**The problem**: Leaving out all pictures, reproduce the entries below exactly, from the first line through the line that contains "Traverse the DAG".

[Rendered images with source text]
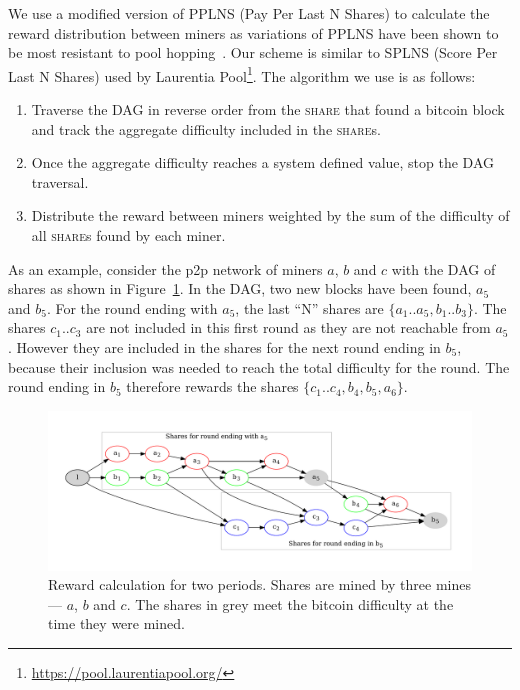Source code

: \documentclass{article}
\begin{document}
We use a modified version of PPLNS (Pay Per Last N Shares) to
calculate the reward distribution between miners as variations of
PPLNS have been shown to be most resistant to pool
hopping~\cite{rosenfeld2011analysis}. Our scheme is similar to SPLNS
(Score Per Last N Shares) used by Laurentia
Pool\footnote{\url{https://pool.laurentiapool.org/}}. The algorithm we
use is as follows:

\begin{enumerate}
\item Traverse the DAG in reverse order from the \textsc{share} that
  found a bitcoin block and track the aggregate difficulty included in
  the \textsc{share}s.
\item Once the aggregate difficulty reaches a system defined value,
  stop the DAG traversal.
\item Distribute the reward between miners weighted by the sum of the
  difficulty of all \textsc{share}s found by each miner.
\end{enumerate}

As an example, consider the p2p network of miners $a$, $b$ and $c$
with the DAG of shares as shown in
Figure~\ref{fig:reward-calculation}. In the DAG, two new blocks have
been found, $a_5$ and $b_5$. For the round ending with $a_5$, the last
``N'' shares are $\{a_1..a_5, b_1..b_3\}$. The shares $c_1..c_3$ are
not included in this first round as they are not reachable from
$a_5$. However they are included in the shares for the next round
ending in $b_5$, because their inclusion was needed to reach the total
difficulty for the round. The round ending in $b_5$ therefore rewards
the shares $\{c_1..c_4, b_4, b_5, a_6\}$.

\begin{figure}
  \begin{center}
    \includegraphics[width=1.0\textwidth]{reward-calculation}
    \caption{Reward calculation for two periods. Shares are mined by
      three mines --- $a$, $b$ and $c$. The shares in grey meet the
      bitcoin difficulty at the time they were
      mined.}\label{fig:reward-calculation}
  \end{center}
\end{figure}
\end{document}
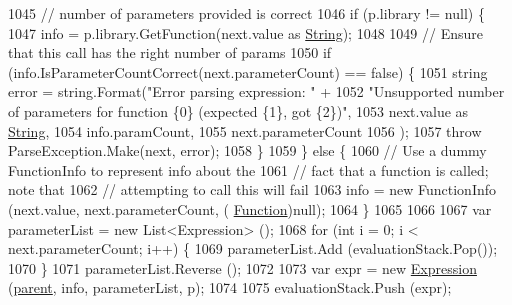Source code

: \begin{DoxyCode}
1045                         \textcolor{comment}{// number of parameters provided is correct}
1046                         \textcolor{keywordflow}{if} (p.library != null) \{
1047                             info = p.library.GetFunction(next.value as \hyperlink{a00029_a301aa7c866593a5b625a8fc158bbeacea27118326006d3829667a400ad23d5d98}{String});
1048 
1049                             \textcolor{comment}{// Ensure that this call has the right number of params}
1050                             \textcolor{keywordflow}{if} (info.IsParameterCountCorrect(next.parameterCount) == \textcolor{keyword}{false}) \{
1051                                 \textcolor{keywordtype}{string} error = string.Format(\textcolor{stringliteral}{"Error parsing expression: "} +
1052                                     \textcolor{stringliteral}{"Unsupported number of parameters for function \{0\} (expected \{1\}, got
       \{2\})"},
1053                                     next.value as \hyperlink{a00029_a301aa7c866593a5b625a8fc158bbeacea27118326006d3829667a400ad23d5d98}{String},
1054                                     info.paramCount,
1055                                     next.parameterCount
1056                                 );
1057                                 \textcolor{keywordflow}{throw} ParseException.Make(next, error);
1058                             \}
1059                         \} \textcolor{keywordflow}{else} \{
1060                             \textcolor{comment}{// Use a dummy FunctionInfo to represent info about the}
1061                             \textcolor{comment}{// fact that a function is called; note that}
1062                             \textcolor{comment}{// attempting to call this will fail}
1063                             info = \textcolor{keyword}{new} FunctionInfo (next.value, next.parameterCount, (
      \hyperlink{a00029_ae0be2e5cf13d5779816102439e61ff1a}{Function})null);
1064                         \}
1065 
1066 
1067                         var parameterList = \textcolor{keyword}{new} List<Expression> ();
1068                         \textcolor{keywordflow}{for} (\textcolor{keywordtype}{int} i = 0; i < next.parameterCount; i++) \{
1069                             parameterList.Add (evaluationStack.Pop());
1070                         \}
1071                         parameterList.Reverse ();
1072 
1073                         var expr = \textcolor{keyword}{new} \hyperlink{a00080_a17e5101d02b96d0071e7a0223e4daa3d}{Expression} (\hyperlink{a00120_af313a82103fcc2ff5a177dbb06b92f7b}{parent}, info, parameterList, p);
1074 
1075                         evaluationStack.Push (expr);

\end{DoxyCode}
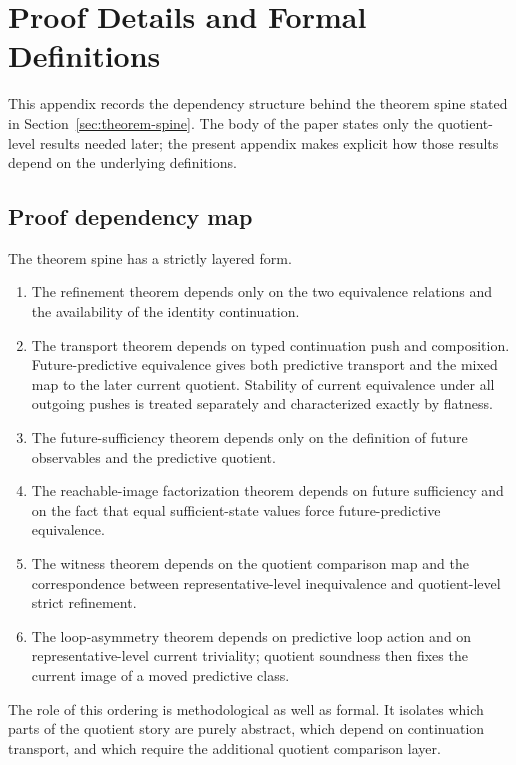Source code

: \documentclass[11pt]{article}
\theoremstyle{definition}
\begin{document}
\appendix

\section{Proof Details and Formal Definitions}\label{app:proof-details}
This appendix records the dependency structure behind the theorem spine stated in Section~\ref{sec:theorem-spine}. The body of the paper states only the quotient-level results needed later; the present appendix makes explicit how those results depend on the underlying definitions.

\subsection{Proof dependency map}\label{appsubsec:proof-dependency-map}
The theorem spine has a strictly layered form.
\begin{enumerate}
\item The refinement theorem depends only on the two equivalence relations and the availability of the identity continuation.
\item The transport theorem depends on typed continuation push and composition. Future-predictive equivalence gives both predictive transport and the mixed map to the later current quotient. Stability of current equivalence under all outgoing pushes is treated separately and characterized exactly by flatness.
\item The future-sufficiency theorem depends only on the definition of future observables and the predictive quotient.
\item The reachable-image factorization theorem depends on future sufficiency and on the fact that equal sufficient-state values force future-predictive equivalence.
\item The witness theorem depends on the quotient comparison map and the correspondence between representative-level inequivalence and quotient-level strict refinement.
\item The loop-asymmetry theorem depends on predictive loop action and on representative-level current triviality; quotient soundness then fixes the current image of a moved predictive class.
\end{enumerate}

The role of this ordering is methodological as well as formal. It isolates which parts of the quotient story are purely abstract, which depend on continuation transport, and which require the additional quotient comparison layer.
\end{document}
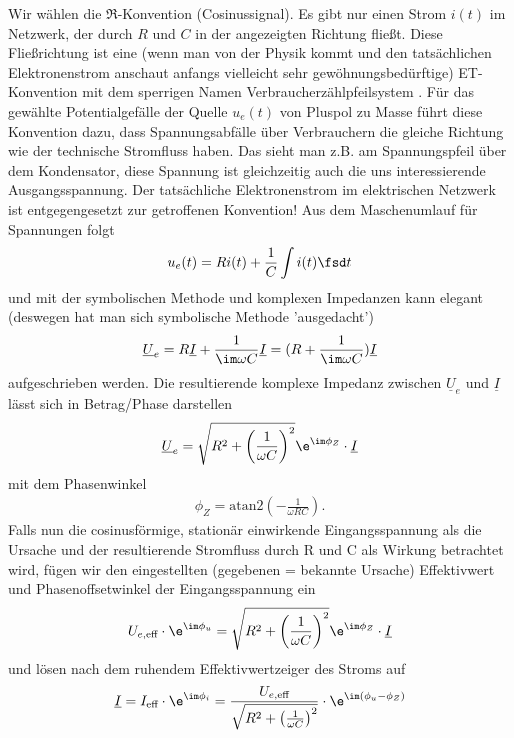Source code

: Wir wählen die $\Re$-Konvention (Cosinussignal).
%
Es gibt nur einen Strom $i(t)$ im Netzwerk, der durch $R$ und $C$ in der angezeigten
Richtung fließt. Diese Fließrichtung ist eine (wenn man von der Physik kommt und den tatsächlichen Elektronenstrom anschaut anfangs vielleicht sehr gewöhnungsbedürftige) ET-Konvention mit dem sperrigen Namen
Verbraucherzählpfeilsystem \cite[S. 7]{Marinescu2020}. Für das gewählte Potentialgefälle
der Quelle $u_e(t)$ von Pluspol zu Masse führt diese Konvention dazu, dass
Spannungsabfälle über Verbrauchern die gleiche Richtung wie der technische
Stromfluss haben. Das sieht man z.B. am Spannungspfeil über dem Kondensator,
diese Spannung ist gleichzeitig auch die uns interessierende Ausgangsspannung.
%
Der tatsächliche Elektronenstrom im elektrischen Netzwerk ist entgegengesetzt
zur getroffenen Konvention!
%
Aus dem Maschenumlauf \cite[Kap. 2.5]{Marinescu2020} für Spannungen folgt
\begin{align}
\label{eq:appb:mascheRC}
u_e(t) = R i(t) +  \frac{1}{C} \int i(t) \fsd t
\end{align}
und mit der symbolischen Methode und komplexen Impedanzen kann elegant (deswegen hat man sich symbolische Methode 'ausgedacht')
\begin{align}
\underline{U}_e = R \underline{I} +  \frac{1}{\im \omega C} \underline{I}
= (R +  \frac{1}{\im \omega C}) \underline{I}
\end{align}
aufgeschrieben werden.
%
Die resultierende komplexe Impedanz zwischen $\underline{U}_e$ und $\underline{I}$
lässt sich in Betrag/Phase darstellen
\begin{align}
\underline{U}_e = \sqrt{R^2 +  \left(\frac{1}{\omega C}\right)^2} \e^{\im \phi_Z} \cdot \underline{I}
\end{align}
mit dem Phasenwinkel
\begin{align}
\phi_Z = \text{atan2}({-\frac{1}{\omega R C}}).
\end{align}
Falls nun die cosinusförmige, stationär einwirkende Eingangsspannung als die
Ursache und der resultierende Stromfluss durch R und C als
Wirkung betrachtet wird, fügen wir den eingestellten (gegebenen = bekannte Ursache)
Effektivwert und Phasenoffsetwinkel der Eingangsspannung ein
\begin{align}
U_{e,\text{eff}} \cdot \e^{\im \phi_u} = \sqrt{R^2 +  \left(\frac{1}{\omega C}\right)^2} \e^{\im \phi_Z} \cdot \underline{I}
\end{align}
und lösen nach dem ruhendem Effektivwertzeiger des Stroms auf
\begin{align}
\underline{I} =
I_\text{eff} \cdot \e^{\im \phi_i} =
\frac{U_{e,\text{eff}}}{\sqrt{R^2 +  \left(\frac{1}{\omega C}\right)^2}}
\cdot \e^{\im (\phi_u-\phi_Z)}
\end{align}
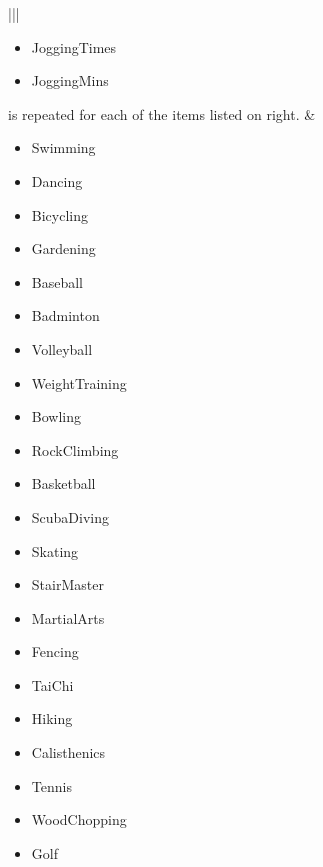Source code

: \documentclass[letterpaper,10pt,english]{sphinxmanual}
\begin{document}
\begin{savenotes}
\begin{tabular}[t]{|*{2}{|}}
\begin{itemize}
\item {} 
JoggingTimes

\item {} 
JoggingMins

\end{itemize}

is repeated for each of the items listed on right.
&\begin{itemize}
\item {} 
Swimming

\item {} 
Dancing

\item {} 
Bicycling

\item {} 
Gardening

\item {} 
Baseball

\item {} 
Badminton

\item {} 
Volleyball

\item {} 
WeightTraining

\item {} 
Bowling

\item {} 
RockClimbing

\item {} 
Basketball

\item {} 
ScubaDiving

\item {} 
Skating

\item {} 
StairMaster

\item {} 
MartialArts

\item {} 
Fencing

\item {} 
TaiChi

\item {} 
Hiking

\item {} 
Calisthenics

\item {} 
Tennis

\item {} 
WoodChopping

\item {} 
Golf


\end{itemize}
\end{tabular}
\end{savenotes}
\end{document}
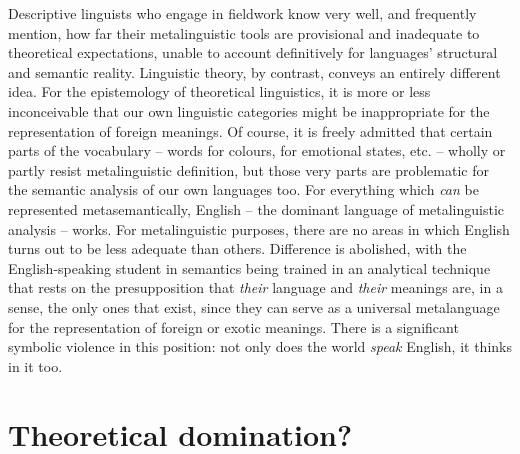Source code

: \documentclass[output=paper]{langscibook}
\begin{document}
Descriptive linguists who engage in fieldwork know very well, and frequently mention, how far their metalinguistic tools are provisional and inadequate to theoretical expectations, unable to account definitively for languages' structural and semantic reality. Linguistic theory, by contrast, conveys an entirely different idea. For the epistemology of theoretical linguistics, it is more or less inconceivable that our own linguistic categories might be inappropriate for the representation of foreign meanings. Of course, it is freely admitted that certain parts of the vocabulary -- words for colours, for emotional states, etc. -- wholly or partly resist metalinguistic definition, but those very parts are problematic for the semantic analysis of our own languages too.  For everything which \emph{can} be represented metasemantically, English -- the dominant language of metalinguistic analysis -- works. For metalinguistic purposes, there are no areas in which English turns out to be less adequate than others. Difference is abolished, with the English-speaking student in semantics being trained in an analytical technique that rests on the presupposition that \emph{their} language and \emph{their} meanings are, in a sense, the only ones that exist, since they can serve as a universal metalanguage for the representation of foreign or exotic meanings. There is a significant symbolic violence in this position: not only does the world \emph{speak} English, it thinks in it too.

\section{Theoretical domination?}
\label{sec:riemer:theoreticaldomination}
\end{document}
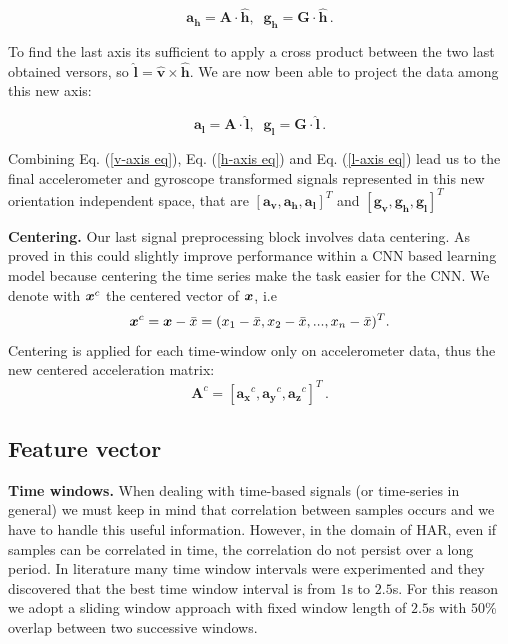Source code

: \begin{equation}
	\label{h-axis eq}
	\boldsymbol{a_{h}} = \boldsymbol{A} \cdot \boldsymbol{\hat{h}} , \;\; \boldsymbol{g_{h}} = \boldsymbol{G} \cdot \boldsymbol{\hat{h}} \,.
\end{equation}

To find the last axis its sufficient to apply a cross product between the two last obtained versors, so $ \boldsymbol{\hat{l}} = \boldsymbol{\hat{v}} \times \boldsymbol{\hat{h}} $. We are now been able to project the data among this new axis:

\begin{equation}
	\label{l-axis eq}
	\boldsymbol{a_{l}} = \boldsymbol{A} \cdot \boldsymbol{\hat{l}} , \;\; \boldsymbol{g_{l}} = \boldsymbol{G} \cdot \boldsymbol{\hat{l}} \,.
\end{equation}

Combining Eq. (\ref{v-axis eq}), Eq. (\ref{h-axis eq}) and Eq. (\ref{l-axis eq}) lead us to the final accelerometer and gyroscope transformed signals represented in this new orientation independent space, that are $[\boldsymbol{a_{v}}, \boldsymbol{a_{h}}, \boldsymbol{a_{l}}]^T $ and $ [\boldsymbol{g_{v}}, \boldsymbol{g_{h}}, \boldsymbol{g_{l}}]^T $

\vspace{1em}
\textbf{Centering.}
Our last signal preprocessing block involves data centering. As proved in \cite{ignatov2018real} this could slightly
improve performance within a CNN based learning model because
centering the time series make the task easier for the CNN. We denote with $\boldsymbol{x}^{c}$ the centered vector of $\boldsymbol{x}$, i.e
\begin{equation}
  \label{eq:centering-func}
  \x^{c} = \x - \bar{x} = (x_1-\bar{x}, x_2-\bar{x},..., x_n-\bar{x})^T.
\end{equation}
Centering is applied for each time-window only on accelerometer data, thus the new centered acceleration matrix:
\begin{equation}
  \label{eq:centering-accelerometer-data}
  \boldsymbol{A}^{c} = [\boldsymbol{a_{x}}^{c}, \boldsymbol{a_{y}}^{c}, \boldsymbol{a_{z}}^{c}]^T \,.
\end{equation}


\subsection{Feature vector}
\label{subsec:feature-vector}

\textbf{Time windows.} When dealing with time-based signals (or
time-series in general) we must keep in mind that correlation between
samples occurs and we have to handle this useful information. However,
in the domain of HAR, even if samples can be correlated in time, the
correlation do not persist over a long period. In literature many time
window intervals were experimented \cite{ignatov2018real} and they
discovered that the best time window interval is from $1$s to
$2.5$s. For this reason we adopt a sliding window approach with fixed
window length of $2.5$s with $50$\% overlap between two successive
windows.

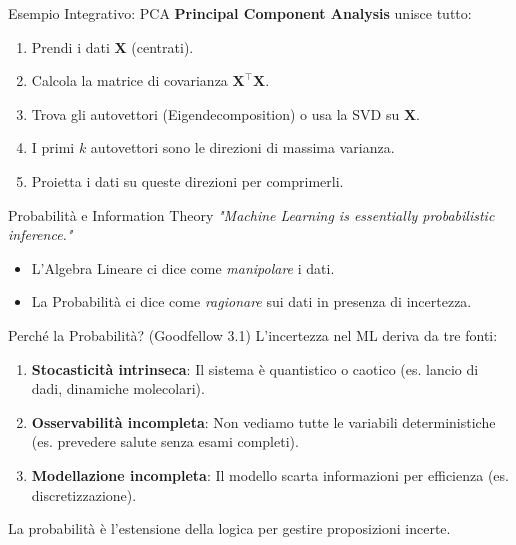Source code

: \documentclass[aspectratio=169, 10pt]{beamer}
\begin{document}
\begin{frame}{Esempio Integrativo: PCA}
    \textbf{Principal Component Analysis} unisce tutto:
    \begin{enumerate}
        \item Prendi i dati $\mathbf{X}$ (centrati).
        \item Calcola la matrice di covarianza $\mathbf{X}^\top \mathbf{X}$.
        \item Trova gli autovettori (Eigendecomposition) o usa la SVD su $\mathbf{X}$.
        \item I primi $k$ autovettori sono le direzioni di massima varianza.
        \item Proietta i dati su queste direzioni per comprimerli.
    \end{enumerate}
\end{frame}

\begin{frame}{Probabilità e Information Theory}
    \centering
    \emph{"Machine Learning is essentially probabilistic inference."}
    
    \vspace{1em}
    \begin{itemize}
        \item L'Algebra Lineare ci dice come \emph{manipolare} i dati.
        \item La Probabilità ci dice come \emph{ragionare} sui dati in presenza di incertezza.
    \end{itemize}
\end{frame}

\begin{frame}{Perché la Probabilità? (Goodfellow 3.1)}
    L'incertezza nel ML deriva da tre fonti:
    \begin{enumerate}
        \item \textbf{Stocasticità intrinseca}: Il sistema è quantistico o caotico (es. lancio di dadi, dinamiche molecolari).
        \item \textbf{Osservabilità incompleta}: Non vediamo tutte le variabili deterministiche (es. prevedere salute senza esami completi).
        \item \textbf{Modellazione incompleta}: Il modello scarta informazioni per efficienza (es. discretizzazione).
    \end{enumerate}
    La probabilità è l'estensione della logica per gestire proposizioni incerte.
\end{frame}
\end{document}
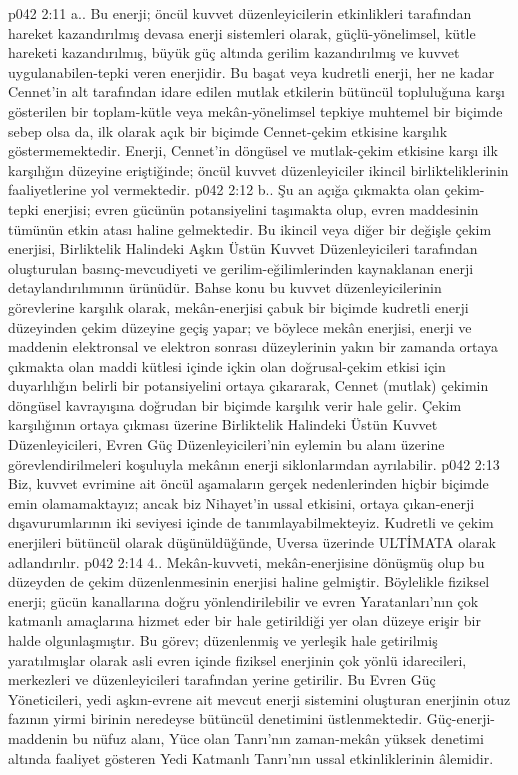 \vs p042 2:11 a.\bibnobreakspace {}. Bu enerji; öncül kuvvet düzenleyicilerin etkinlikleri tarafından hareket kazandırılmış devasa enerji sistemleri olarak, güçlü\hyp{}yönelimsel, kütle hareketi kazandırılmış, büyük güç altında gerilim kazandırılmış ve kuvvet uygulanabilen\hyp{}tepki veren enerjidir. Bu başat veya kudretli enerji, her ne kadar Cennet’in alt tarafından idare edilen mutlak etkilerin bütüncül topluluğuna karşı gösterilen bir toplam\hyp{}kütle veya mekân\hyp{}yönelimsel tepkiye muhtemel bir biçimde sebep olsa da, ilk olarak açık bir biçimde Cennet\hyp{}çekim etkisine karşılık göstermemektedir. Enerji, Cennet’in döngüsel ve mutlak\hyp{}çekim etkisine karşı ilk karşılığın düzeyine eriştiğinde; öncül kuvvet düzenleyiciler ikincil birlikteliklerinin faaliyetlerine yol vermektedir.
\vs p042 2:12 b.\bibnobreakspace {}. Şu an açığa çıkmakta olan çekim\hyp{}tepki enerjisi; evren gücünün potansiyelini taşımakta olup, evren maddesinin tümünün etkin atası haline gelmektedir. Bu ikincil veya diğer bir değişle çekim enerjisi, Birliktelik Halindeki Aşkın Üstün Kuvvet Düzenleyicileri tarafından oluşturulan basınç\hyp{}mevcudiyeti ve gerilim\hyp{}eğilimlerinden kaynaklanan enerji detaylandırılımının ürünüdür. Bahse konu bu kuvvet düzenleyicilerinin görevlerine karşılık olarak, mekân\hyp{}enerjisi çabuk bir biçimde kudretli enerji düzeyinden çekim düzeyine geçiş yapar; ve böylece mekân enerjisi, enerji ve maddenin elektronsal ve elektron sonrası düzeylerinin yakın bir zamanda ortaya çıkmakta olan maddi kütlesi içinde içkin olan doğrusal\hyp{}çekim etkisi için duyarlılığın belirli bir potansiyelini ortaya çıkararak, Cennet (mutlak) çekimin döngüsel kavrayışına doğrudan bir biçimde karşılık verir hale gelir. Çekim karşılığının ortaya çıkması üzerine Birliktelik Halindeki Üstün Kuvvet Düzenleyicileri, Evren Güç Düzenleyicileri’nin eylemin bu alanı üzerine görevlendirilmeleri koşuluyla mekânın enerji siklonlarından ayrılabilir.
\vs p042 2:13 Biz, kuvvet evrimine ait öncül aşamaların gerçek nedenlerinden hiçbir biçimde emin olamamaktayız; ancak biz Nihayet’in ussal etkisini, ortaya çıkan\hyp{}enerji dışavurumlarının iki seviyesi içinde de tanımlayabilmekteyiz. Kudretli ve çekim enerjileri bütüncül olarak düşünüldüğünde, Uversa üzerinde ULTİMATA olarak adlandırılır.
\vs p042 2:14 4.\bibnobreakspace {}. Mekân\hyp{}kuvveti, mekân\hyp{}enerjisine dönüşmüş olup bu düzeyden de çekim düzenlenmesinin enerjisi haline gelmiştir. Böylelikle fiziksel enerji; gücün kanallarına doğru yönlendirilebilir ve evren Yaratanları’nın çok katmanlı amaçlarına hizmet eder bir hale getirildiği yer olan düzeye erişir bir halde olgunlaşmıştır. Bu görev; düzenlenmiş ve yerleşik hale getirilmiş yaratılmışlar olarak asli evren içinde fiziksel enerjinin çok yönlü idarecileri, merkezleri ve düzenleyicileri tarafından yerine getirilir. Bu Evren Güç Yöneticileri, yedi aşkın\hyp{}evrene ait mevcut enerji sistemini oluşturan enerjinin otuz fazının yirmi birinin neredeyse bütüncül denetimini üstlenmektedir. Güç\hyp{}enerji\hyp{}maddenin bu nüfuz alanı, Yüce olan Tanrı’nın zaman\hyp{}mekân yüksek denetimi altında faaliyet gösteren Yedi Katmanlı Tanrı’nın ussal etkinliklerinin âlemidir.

**Answer area**:
Source code

: \documentclass{article}
\begin{document}
We use a modified version of PPLNS (Pay Per Last N Shares) to
calculate the reward distribution between miners as variations of
PPLNS have been shown to be most resistant to pool
hopping~\cite{rosenfeld2011analysis}. Our scheme is similar to SPLNS
(Score Per Last N Shares) used by Laurentia
Pool\footnote{\url{https://pool.laurentiapool.org/}}. The algorithm we
use is as follows:

\begin{enumerate}
\item Traverse the DAG in reverse order from the \textsc{share} that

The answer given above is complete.